■ **WHAT YOU SHOULD DO**: Please find every line below that includes "universal" and report how many there are. Nothing else is needed.

──────────

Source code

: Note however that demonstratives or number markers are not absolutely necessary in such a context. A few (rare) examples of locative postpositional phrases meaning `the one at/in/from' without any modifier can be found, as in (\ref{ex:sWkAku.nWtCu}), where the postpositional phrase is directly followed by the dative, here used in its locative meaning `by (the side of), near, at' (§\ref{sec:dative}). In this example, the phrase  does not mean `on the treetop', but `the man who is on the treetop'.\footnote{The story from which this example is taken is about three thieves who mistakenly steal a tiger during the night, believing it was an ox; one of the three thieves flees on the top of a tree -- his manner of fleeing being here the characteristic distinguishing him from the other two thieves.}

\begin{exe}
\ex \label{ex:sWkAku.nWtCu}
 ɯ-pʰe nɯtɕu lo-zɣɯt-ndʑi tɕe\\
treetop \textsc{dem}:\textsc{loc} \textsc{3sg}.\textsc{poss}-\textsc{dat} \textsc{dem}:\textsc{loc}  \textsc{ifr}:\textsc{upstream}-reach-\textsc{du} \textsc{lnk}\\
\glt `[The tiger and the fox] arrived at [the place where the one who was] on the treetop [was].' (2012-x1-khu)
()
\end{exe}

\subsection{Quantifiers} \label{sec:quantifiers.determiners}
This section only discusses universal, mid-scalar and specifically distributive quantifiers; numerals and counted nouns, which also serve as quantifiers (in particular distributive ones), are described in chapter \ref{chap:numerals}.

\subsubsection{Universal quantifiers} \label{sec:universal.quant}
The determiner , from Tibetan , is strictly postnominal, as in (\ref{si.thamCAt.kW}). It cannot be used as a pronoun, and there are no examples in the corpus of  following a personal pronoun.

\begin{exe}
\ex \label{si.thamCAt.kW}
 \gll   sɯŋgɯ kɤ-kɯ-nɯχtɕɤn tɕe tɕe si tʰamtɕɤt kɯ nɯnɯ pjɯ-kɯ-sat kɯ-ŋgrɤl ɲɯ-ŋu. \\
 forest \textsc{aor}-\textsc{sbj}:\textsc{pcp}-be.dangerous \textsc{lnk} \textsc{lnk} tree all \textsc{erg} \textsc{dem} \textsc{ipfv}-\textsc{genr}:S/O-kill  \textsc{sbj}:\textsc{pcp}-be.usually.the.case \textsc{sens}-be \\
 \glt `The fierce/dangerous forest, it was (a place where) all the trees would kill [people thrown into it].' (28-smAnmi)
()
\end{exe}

──────────

■ **SOLUTION FOR THIS EXERCISE**: 2